Background and decision
The case revolved around a right to manage (RTM) claim brought by a group of leaseholders in a block of flats.  Amongst other things, Avon opposed the RTM claim on the basis that several of the participating tenants were shared owners. They argued that due to the wording of Section 76 of the 2002 Act, shared ownership tenants did not hold long leases of their flats (a pre-requisite for participation in an RTM claim) until they had fully staircased and purchased 100% shares in the property. Both the First-tier Tribunal and the Upper Tribunal agreed with the RTM company and upheld their right to be included in the RTM.  Avon appealed to the Court of Appeal. 
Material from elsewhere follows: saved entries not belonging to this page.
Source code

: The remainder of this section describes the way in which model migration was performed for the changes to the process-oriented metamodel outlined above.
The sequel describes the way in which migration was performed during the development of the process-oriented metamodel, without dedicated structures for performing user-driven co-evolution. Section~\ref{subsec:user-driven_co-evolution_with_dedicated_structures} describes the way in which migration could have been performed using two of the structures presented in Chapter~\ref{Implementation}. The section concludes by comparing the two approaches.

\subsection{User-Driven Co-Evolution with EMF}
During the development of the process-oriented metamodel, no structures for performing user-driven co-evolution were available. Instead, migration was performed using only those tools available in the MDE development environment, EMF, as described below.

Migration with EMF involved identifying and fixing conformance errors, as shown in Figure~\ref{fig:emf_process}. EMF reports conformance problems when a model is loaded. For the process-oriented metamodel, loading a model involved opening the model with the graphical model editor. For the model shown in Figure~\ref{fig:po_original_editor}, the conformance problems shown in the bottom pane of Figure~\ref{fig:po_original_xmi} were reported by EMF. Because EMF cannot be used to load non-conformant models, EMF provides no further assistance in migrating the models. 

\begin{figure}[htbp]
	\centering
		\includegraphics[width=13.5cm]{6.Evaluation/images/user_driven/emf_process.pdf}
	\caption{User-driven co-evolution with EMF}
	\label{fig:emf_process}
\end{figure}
The Justices considered that paragraphs (a) to (f) in Section 76 were 'gateways' and so if the lease fulfilled just one of the criteria listed, this was sufficient.  Each of the requirements set out in the various paragraphs were intended to be alternatives rather than a series of criterion all of which had to be fulfilled. Because shared ownerships were 'granted for a term of years certain exceeding 21 years', as set out in Section 76(2)(a), that was sufficient. 

Therefore, despite there being clear reference in the explanatory notes in the 2002 Act to the contrary, it was held that a shared ownership lease was a long lease within the meaning of Section 76 of the 2002 Act, regardless of whether staircasing to 100% had been achieved. The shared ownership tenants were able to participate in the RTM.  

What does this mean for shared owners and registered providers? 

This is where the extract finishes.